**The problem**
Tally the lines in the data that follows that include the word "modules", and report nothing but the total.

**Provided records**
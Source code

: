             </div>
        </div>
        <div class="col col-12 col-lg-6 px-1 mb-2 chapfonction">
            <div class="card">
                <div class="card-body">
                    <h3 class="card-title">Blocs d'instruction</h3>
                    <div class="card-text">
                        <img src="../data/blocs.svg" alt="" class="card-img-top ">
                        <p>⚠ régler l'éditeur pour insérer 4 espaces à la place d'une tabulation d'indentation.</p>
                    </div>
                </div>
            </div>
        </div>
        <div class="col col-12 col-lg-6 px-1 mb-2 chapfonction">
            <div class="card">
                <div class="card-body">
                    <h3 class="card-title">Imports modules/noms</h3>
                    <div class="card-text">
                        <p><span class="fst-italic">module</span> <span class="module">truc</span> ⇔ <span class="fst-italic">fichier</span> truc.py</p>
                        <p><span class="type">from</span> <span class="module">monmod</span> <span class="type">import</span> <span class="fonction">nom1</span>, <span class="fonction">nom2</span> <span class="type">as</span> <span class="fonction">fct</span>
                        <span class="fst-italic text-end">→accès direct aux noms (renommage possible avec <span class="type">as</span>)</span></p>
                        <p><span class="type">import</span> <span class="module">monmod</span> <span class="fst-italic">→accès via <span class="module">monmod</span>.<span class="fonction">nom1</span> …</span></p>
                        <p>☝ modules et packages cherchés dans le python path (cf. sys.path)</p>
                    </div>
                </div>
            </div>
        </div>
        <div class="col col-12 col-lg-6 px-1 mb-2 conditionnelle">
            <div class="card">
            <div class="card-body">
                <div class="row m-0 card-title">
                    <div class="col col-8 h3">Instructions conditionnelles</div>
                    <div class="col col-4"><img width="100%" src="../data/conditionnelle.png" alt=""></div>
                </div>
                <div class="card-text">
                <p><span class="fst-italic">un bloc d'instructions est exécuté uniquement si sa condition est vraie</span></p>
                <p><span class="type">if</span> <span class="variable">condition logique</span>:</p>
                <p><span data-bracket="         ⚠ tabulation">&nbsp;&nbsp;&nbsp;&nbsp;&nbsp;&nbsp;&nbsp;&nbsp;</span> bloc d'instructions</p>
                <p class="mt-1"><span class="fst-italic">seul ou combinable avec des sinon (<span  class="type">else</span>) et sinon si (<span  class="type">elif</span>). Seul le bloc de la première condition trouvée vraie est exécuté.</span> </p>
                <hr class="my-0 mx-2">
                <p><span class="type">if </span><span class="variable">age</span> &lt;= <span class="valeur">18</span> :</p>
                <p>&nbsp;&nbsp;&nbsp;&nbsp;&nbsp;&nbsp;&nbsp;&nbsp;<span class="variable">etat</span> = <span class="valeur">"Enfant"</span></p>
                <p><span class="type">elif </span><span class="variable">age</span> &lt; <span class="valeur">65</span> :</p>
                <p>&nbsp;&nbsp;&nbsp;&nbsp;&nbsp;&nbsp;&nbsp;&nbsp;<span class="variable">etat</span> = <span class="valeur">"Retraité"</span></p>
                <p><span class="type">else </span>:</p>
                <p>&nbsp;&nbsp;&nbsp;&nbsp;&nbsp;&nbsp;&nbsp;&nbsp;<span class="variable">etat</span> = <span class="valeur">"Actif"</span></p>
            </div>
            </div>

**Written answer**
2